[Data extracted from a collection]
——

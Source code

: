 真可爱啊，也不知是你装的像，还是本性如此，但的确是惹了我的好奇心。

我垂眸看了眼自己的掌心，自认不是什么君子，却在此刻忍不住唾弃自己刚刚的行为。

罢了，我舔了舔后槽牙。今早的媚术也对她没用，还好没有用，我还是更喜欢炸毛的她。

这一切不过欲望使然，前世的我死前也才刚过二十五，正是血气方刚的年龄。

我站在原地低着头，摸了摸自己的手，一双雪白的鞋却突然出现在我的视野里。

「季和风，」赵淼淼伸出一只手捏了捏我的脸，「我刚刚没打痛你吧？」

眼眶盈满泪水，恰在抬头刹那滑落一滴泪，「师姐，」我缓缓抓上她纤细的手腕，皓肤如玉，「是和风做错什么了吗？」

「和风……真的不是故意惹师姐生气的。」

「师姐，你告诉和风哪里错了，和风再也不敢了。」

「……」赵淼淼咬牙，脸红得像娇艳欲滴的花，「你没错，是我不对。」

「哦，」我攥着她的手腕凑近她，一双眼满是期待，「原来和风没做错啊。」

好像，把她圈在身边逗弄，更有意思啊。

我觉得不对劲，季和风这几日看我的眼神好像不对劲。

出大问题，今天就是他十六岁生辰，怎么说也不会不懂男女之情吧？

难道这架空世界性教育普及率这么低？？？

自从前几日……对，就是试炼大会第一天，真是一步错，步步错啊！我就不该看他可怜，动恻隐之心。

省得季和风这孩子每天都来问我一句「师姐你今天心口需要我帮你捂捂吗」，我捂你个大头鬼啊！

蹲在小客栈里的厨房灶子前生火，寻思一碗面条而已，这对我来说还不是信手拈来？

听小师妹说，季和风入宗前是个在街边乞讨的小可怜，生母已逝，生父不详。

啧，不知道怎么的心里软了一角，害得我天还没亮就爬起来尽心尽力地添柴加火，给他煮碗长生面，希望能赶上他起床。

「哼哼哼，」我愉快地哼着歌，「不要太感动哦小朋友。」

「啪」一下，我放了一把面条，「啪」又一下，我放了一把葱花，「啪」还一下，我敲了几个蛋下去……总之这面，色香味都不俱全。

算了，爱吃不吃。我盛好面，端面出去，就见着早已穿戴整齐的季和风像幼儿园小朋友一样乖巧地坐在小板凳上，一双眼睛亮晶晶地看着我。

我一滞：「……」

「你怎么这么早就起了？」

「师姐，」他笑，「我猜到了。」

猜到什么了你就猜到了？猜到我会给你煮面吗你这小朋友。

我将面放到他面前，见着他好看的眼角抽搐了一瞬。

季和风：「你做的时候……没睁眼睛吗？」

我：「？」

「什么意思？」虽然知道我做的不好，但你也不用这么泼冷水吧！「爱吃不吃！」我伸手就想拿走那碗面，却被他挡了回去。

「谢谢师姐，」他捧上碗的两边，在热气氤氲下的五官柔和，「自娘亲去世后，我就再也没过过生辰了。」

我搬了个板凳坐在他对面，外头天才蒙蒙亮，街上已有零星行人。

——

WORK TASK: Transcribe only what runs from the line with "季和风：「你做的时候……没睁眼睛吗？」" to the last line above, keeping every line exactly as written.

SOLUTION:
季和风：「你做的时候……没睁眼睛吗？」

我：「？」

「什么意思？」虽然知道我做的不好，但你也不用这么泼冷水吧！「爱吃不吃！」我伸手就想拿走那碗面，却被他挡了回去。

「谢谢师姐，」他捧上碗的两边，在热气氤氲下的五官柔和，「自娘亲去世后，我就再也没过过生辰了。」

我搬了个板凳坐在他对面，外头天才蒙蒙亮，街上已有零星行人。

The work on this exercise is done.